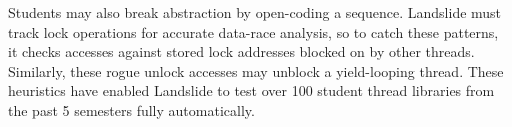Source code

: Students may also break abstraction by open-coding a  sequence.
Landslide must track lock operations for accurate data-race analysis,
so to catch these patterns, it
checks accesses against stored lock addresses blocked on by other threads.
Similarly, these rogue unlock accesses may unblock a yield-looping thread.
These heuristics have enabled Landslide to test over 100 student thread libraries from the past 5 semesters fully automatically.
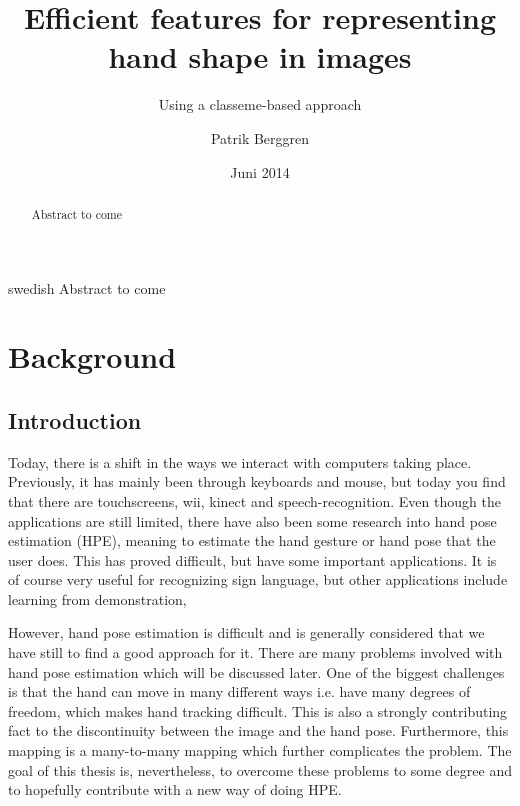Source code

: \documentclass[a4paper,11pt]{kth-mag}
\title{Efficient features for representing hand shape in images}
\subtitle{Using a classeme-based approach}
\author{Patrik Berggren}
\date{Juni 2014}
\begin{document}
\frontmatter
\pagestyle{empty}
\removepagenumbers
\maketitle
{}



\begin{abstract}
Abstract to come
\end{abstract}
\clearpage
\begin{foreignabstract}{swedish}
Abstract to come
\end{foreignabstract}
\clearpage
\tableofcontents*
\mainmatter
\pagestyle{newchap}

\chapter{Background}
\section{Introduction}
Today, there is a shift in the ways we interact with computers taking place.
Previously, it has mainly been through keyboards and mouse, but today you find that there are touchscreens, wii, kinect and speech-recognition.
Even though the applications are still limited, there have also been some research into hand pose estimation (HPE), meaning to estimate the hand gesture or hand pose that the user does.
This has proved difficult, but have some important applications.
It is of course very useful for recognizing sign language, but other applications include learning from demonstration,

However, hand pose estimation is difficult and is generally considered that we have still to find a good approach for it.
There are many problems involved with hand pose estimation which will be discussed later.
One of the biggest challenges is that the hand can move in many different ways i.e. have many degrees of freedom, which makes hand tracking difficult.
This is also a strongly contributing fact to the discontinuity between the image and the hand pose.
Furthermore, this mapping is a many-to-many mapping which further complicates the problem.
The goal of this thesis is, nevertheless, to overcome these problems to some degree and to hopefully contribute with a new way of doing HPE.
\end{document}
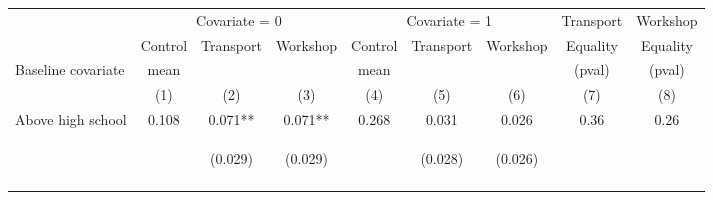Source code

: \begin{tabular}{lcccccccc}
\hline \noalign{\smallskip} & \multicolumn{3}{c}{Covariate = 0} & \multicolumn{3}{c}{Covariate = 1} & Transport & Workshop\\
\cmidrule(lr){2-4}\cmidrule(lr){5-7}\cmidrule(lr){8-9} & Control & {Transport} & {Workshop} & Control & {Transport} & {Workshop} & {Equality} & {Equality}\\
Baseline covariate & mean &  &  & mean &  &  & (pval) & (pval)\\
 & (1) & (2) & (3) & (4) & (5) & (6) & (7) & (8)\\
\noalign{\smallskip}\hline \noalign{\smallskip}Above high school & 0.108 & 0.071** & 0.071** & 0.268 & 0.031 & 0.026 & 0.36 & 0.26\\
 & \begin{footnotesize}\end{footnotesize} & \begin{footnotesize}(0.029)\end{footnotesize} & \begin{footnotesize}(0.029)\end{footnotesize} & \begin{footnotesize}\end{footnotesize} & \begin{footnotesize}(0.028)\end{footnotesize} & \begin{footnotesize}(0.026)\end{footnotesize} & \begin{footnotesize}\end{footnotesize} & \begin{footnotesize}\end{footnotesize}\\
 & \begin{footnotesize}\end{footnotesize} & \begin{footnotesize}[0.021]\end{footnotesize} & \begin{footnotesize}[0.020]\end{footnotesize} & \begin{footnotesize}\end{footnotesize} & \begin{footnotesize}[0.505]\end{footnotesize} & \begin{footnotesize}[0.571]\end{footnotesize} & \begin{footnotesize}\end{footnotesize} & \begin{footnotesize}\end{footnotesize}\\

\end{tabular}
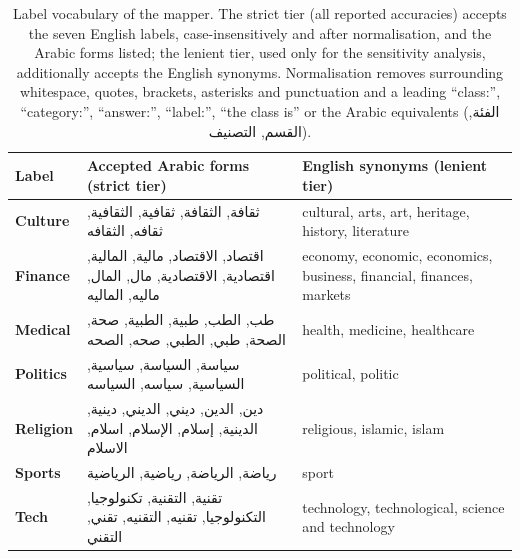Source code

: \documentclass[preprint,12pt,authoryear]{elsarticle}
\newcommand{\RTL}[1]{\foreignlanguage{arabic}{#1}} %
\providecommand{\DIFaddbegin}{} %
\begin{document}
\DIFaddbegin \begin{table}[H]
\centering
\caption{Label vocabulary of the mapper. The strict tier (all reported accuracies) accepts the seven English labels, case-insensitively and after normalisation, and the Arabic forms listed; the lenient tier, used only for the sensitivity analysis, additionally accepts the English synonyms. Normalisation removes surrounding whitespace, quotes, brackets, asterisks and punctuation and a leading ``class:'', ``category:'', ``answer:'', ``label:'', ``the class is'' or the Arabic equivalents (\RTL{الفئة}, \RTL{القسم}, \RTL{التصنيف}).}
\label{tab:vocab}
\small
\begin{tabularx}{\textwidth}{@{}l >{\raggedright\arraybackslash}X >{\raggedright\arraybackslash}p{4.2cm}@{}}
\toprule
\textbf{Label} & \textbf{Accepted Arabic forms (strict tier)} & \textbf{English synonyms (lenient tier)} \\
\midrule
\textbf{Culture} & \RTL{ثقافة}, \RTL{الثقافة}, \RTL{ثقافية}, \RTL{الثقافية}, \RTL{ثقافه}, \RTL{الثقافه} & cultural, arts, art, heritage, history, literature \\
\textbf{Finance} & \RTL{اقتصاد}, \RTL{الاقتصاد}, \RTL{مالية}, \RTL{المالية}, \RTL{اقتصادية}, \RTL{الاقتصادية}, \RTL{مال}, \RTL{المال}, \RTL{ماليه}, \RTL{الماليه} & economy, economic, economics, business, financial, finances, markets \\
\textbf{Medical} & \RTL{طب}, \RTL{الطب}, \RTL{طبية}, \RTL{الطبية}, \RTL{صحة}, \RTL{الصحة}, \RTL{طبي}, \RTL{الطبي}, \RTL{صحه}, \RTL{الصحه} & health, medicine, healthcare \\
\textbf{Politics} & \RTL{سياسة}, \RTL{السياسة}, \RTL{سياسية}, \RTL{السياسية}, \RTL{سياسه}, \RTL{السياسه} & political, politic \\
\textbf{Religion} & \RTL{دين}, \RTL{الدين}, \RTL{ديني}, \RTL{الديني}, \RTL{دينية}, \RTL{الدينية}, \RTL{إسلام}, \RTL{الإسلام}, \RTL{اسلام}, \RTL{الاسلام} & religious, islamic, islam \\
\textbf{Sports} & \RTL{رياضة}, \RTL{الرياضة}, \RTL{رياضية}, \RTL{الرياضية} & sport \\
\textbf{Tech} & \RTL{تقنية}, \RTL{التقنية}, \RTL{تكنولوجيا}, \RTL{التكنولوجيا}, \RTL{تقنيه}, \RTL{التقنيه}, \RTL{تقني}, \RTL{التقني} & technology, technological, science and technology \\
\bottomrule
\end{tabularx}
\end{table}
\end{document}
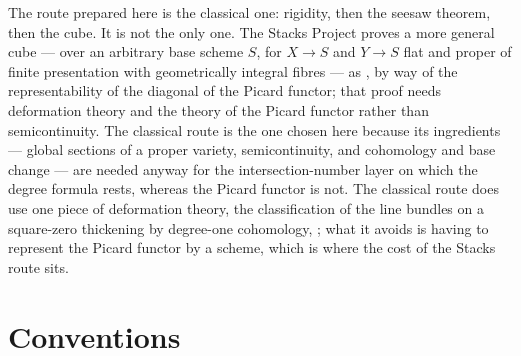 \begin{remark}\label{rem:cube-two-routes}
The route prepared here is the classical one: rigidity, then the seesaw
theorem, then the cube.  It is not the only one.  The Stacks Project proves a
more general cube --- over an arbitrary base scheme $S$, for $X\to S$ and
$Y\to S$ flat and proper of finite presentation with geometrically integral
fibres --- as , by way of the representability of the
diagonal of the Picard functor; that proof needs deformation theory and the
theory of the Picard functor rather than semicontinuity.  The classical route
is the one chosen here because its ingredients --- global sections of a proper
variety, semicontinuity, and cohomology and base change --- are needed anyway
for the intersection-number layer on which the degree formula
 rests, whereas the Picard functor is not.  The
classical route does use one piece of deformation theory, the classification of
the line bundles on a square-zero thickening by degree-one cohomology,
; what it avoids is having to represent the
Picard functor by a scheme, which is where the cost of the Stacks route sits.
\end{remark}


\section{Conventions}\label{sec:cube-conventions}

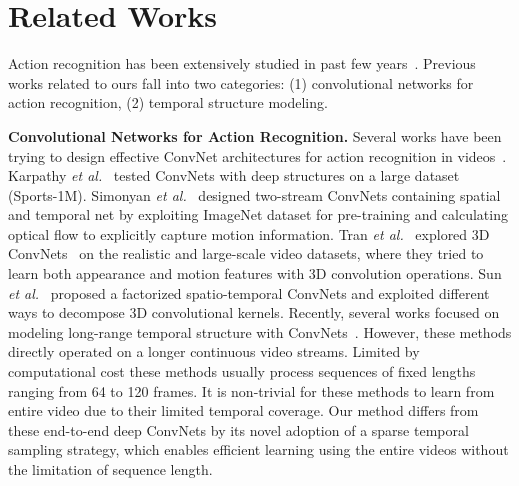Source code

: \documentclass[runningheads]{llncs}
\begin{document}
\section{Related Works}
\label{sec:rw}
Action recognition has been extensively studied in past few years~\cite{WangS13a,gan2016you,PengWWQ14,gan2016recognizing,FernandoGMGT15}. 
Previous works related to ours fall into two categories: (1) convolutional networks for action recognition, (2) temporal structure modeling.

\textbf{Convolutional Networks for Action Recognition.} 
Several works have been trying to design effective ConvNet architectures for action recognition in videos~\cite{KarpathyTSLSF14,SimonyanZ14,TranBFTP15,JiXYY13,SunJYS15}. Karpathy \emph{et al.}~\cite{KarpathyTSLSF14} tested ConvNets with deep structures on a large dataset (Sports-1M). Simonyan \emph{et al.}~\cite{SimonyanZ14} designed two-stream ConvNets containing spatial and temporal net by exploiting ImageNet dataset for pre-training and calculating optical flow to explicitly capture motion information. Tran \emph{et al.}~\cite{TranBFTP15} explored 3D ConvNets~\cite{JiXYY13} on the realistic and large-scale video datasets, where they tried to learn both appearance and motion features with 3D convolution operations. Sun \emph{et al.}~\cite{SunJYS15} proposed a factorized spatio-temporal ConvNets and exploited different ways to decompose 3D convolutional kernels. Recently, several works focused on modeling long-range temporal structure with ConvNets~\cite{Ng15,varol,DonahueJ2015}. However, these methods directly operated on a longer continuous video streams. Limited by computational cost these methods usually process sequences of fixed lengths ranging from 64 to 120 frames. It is non-trivial for these methods to learn from entire video due to their limited temporal coverage. Our method differs from these end-to-end deep ConvNets by its novel adoption of a sparse temporal sampling strategy, which enables efficient learning using the entire videos without the limitation of sequence length.
\end{document}
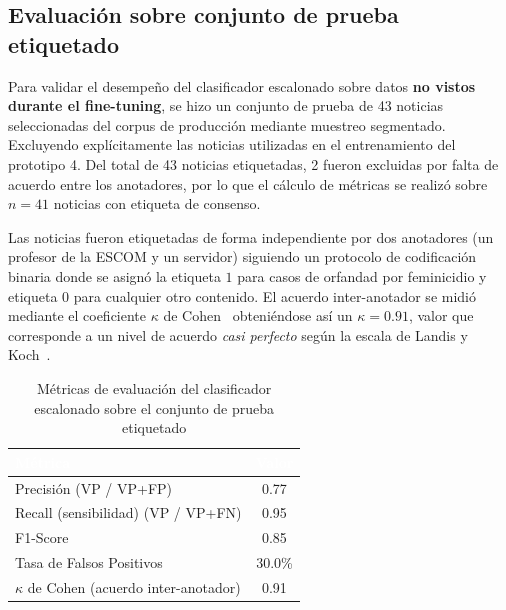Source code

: \subsection{Evaluación sobre conjunto de prueba etiquetado}
\label{subsec:res_metricas_clasificador}

Para validar el desempeño del clasificador escalonado sobre datos \textbf{no vistos
durante el fine-tuning}, se hizo un conjunto de prueba de 43 noticias
seleccionadas del corpus de producción mediante muestreo segmentado.
Excluyendo explícitamente las noticias utilizadas en el entrenamiento del
prototipo 4. Del total de 43 noticias etiquetadas, 2 fueron excluidas por
falta de acuerdo entre los anotadores, por lo que el cálculo de métricas se
realizó sobre $n = 41$ noticias con etiqueta de consenso.

Las noticias fueron etiquetadas de forma independiente por dos anotadores
(un profesor de la ESCOM y un servidor) siguiendo un protocolo de codificación
binaria donde se asignó la etiqueta $1$ para casos de orfandad por
feminicidio y etiqueta $0$ para cualquier otro contenido.
El acuerdo inter-anotador se midió mediante el coeficiente
$\kappa$ de Cohen~\cite{cohen1960coefficient} obteniéndose así un $\kappa = 0.91$,
valor que corresponde a un nivel de acuerdo \textit{casi perfecto} según la
escala de Landis y Koch~\cite{landis1977measurement}.

\vspace{0.5cm}
\begin{table}[htbp]
\centering
\caption{Métricas de evaluación del clasificador escalonado sobre el
conjunto de prueba etiquetado}
\label{tab:metricas_clasificador}
\renewcommand{\arraystretch}{1.3}
\begin{tabular}{|l|c|}
\hline
\rowcolor{black}
\textcolor{white}{\textbf{Métrica}} & \textcolor{white}{\textbf{Valor}} \\
\hline
Precisión (VP / VP+FP) & 0.77 \\
\hline
Recall (sensibilidad) (VP / VP+FN) & 0.95 \\
\hline
F1-Score & 0.85 \\
\hline
Tasa de Falsos Positivos & 30.0\% \\
\hline
$\kappa$ de Cohen (acuerdo inter-anotador) & 0.91 \\
\hline
\end{tabular}
\end{table}
\vspace{0.4cm}

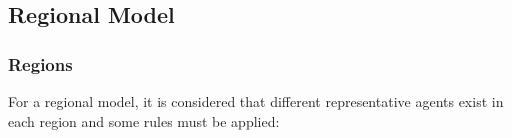 \documentclass[
thesis.tex
]{subfiles}
\begin{document}
\newpage
	
\subsection{Regional Model}\label{sec:regional-model}

%

\subsubsection*{Regions}\label{sec:regions}

For a regional model, it is considered that different representative agents exist in each region and some rules must be applied:
\end{document}
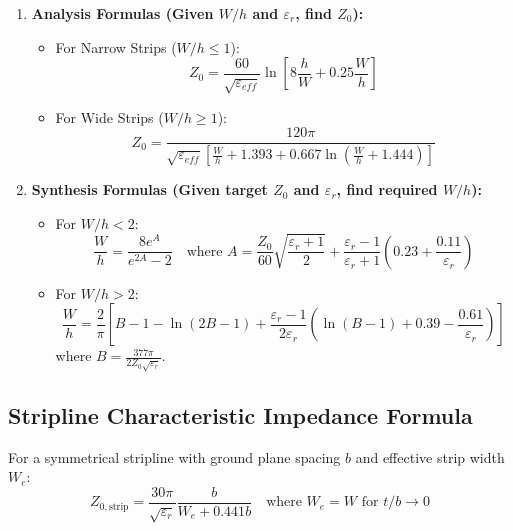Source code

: \documentclass[12pt,a4paper]{article}
\begin{document}
\begin{enumerate}[leftmargin=*, itemsep=5pt]
  \item \textbf{Analysis Formulas (Given $W/h$ and $\varepsilon_r$, find $Z_0$):}
    \begin{itemize}[leftmargin=*, itemsep=3pt]
      \item For Narrow Strips ($W/h \le 1$):
        \begin{equation}
          Z_0 = \frac{60}{\sqrt{\varepsilon_{eff}}} \ln\left[ 8\frac{h}{W} + 0.25\frac{W}{h} \right]
        \end{equation}
      \item For Wide Strips ($W/h \ge 1$):
        \begin{equation}
          Z_0 = \frac{120\pi}{\sqrt{\varepsilon_{eff}} \left[ \frac{W}{h} + 1.393 + 0.667 \ln\left( \frac{W}{h} + 1.444 \right) \right]}
        \end{equation}
    \end{itemize}

  \item \textbf{Synthesis Formulas (Given target $Z_0$ and $\varepsilon_r$, find required $W/h$):}
    \begin{itemize}[leftmargin=*, itemsep=3pt]
      \item For $W/h < 2$:
        \begin{equation}
          \frac{W}{h} = \frac{8 e^A}{e^{2A} - 2} \quad \text{where } A = \frac{Z_0}{60} \sqrt{\frac{\varepsilon_r+1}{2}} + \frac{\varepsilon_r-1}{\varepsilon_r+1} \left( 0.23 + \frac{0.11}{\varepsilon_r} \right)
        \end{equation}
      \item For $W/h > 2$:
        \begin{equation}
          \frac{W}{h} = \frac{2}{\pi} \left[ B - 1 - \ln(2B-1) + \frac{\varepsilon_r-1}{2\varepsilon_r} \left( \ln(B-1) + 0.39 - \frac{0.61}{\varepsilon_r} \right) \right]
        \end{equation}
        where $B = \frac{377\pi}{2 Z_0 \sqrt{\varepsilon_r}}$.
    \end{itemize}
\end{enumerate}

\subsection{Stripline Characteristic Impedance Formula}
For a symmetrical stripline with ground plane spacing $b$ and effective strip width $W_e$:
\begin{equation}
  Z_{0,\text{strip}} = \frac{30\pi}{\sqrt{\varepsilon_r}} \frac{b}{W_e + 0.441b} \quad \text{where } W_e = W \text{ for } t/b \to 0
\end{equation}
\end{document}
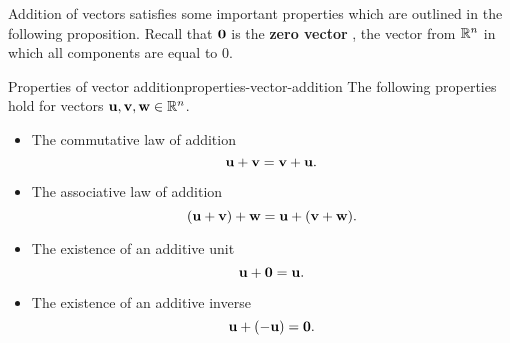 Addition of vectors satisfies some important properties which are
outlined in the following proposition.  Recall that $\vect{0}$ is the
\textbf{zero vector}%
%
, the vector from $\mathbb{R}^n$ in which all
components are equal to $0$.

\begin{proposition}{Properties of vector addition}{properties-vector-addition}
  The following properties hold for vectors
  $\vect{u},\vect{v},\vect{w}\in\R^n$.%
  \begin{itemize}
  \item The commutative law of addition%
    \begin{equation*}
      \vect{u}+\vect{v}=\vect{v}+\vect{u}.
    \end{equation*}
  \item The associative law of addition
    \begin{equation*}
      (\vect{u}+\vect{v})+\vect{w} = \vect{u}+(\vect{v}+\vect{w}).
    \end{equation*}
  \item The existence of an additive unit%
    \begin{equation*}
      \vect{u}+\vect{0}=\vect{u}.
    \end{equation*}
  \item The existence of an additive inverse
    \begin{equation*}
      \vect{u}+(-\vect{u}) =\vect{0}.
    \end{equation*}
  \end{itemize}
\end{proposition}

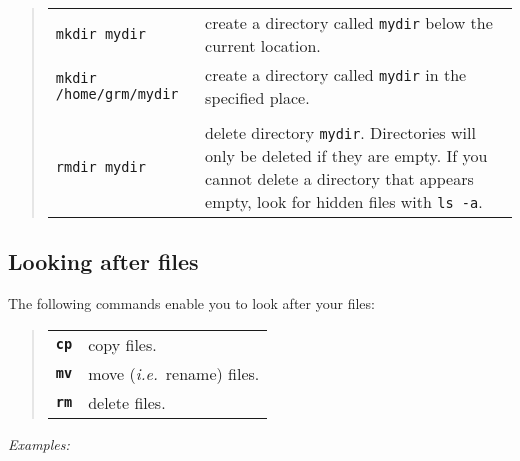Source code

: \begin{quote}
\begin{tabular}{lp{3.9in}}

{\tt mkdir mydir}     & create a directory called {\tt mydir} below the current
                           location. \\

{\tt mkdir /home/grm/mydir} & create a directory called {\tt mydir} in the
                                 specified place. \\
\\
{\tt rmdir mydir} & delete directory {\tt mydir}. Directories
                       will only be deleted if they are empty.  If you cannot
                       delete a directory that appears empty, look
                       for hidden files with {\tt ls -a}.

\end{tabular}
\end{quote}

\subsection{Looking after files}

The following commands enable you to look after your files:

\begin{quote}
\begin{tabular}{lp{5.2in}}

{\tt\bf cp}  & copy files. \\

{\tt\bf mv}  & move ({\em i.e.}\, rename) files. \\

{\tt\bf rm}  & delete files.

\end{tabular}
\end{quote}

{\em Examples:}

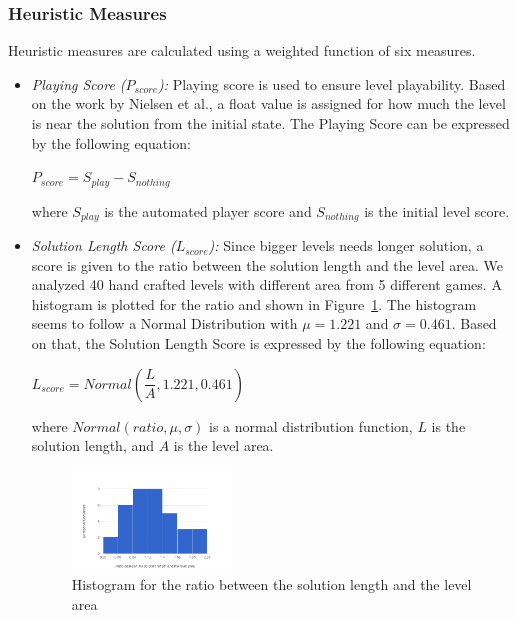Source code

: \documentclass[letterpaper]{article}
\newcommand{\figref}[1]{Figure~\ref{Figure:#1}}
\begin{document}
\subsubsection{Heuristic Measures}
Heuristic measures are calculated using a weighted function of six measures.
\begin{itemize}
	\item \emph{Playing Score ($P_{score}$):} Playing score is used to ensure level playability. Based on the work by Nielsen et al.\cite{gvgpPerformanceProfiles}, a float value is assigned for how much the level is near the solution from the initial state. The Playing Score can be expressed by the following equation:
	\begin{center}$ P_{score} = S_{play} - S_{nothing}$\end{center}
	where $S_{play}$ is the automated player score and $S_{nothing}$ is the initial level score.
	
	\item\emph{Solution Length Score ($L_{score}$):} Since bigger levels needs longer solution, a score is given to the ratio between the solution length and the level area. We analyzed 40 hand crafted levels with different area from 5 different games. A histogram is plotted for the ratio and shown in \figref{solutionLengthHistogram}. The histogram seems to follow a Normal Distribution with $\mu = 1.221$ and $\sigma = 0.461$. Based on that, the Solution Length Score is expressed by the following equation:
	\begin{center}$L_{score} = Normal(\dfrac{L}{A}, 1.221, 0.461)$\end{center}
	where $Normal(ratio, \mu, \sigma)$ is a normal distribution function, $L$ is the solution length, and $A$ is the level area.
	\begin{figure}[ht]
		\centering
		\includegraphics[width=0.4\textwidth]{Images/solutionLengthHistogram}
		\caption{Histogram for the ratio between the solution length and the level area}
		\label{Figure:solutionLengthHistogram}
	\end{figure}
	

\end{itemize}
\end{document}
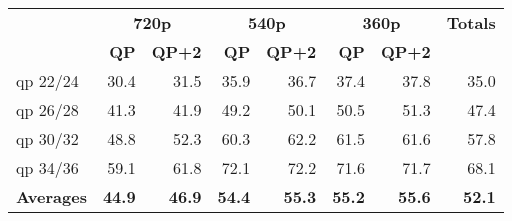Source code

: \begin{table}[htbp]
{\begin{tabular}{l|rr|rr|rr|r}
       & \multicolumn{2}{c|}{\textbf{720p}} & \multicolumn{2}{c|}{\textbf{540p}} & \multicolumn{2}{c|}{\textbf{360p}} & \multicolumn{1}{c}{\textbf{Totals}} \\
       & \textbf{QP} & \textbf{QP+2} & \textbf{QP} & \textbf{QP+2} & \textbf{QP} & \textbf{QP+2} &  \\
    qp 22/24 & 30.4 & 31.5 & 35.9 & 36.7 & 37.4 & 37.8 & 35.0 \\
    qp 26/28 & 41.3 & 41.9 & 49.2 & 50.1 & 50.5 & 51.3 & 47.4 \\
    qp 30/32 & 48.8 & 52.3 & 60.3 & 62.2 & 61.5 & 61.6 & 57.8 \\
    qp 34/36 & 59.1 & 61.8 & 72.1 & 72.2 & 71.6 & 71.7 & 68.1 \\
    \textbf{Averages} & \textbf{44.9} & \textbf{46.9} & \textbf{54.4} & \textbf{55.3} & \textbf{55.2} & \textbf{55.6} & \textbf{52.1} \\
    \bottomrule
    \end{tabular}%
  }
  \label{tab:sbh0_pruning_rdoq0_pp_l2}%
\end{table}%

--- --- ---

Work to complete:
Write out, exactly, the lines of the material from the very first through the line containing "There are many", and leave out every picture.

Answer box:
Source code

: Students may also break abstraction by open-coding a  sequence.
Landslide must track lock operations for accurate data-race analysis,
so to catch these patterns, it
checks accesses against stored lock addresses blocked on by other threads.
Similarly, these rogue unlock accesses may unblock a yield-looping thread.
These heuristics have enabled Landslide to test over 100 student thread libraries from the past 5 semesters fully automatically.
Source code

: \documentclass[a4paper,11pt]{kth-mag}
\title{Efficient features for representing hand shape in images}
\subtitle{Using a classeme-based approach}
\author{Patrik Berggren}
\date{Juni 2014}
\begin{document}
\frontmatter
\pagestyle{empty}
\removepagenumbers
\maketitle
{}



\begin{abstract}
Abstract to come
\end{abstract}
\clearpage
\begin{foreignabstract}{swedish}
Abstract to come
\end{foreignabstract}
\clearpage
\tableofcontents*
\mainmatter
\pagestyle{newchap}

\chapter{Background}
\section{Introduction}
Today, there is a shift in the ways we interact with computers taking place.
Previously, it has mainly been through keyboards and mouse, but today you find that there are touchscreens, wii, kinect and speech-recognition.
Even though the applications are still limited, there have also been some research into hand pose estimation (HPE), meaning to estimate the hand gesture or hand pose that the user does.
This has proved difficult, but have some important applications.
It is of course very useful for recognizing sign language, but other applications include learning from demonstration,

However, hand pose estimation is difficult and is generally considered that we have still to find a good approach for it.
There are many problems involved with hand pose estimation which will be discussed later.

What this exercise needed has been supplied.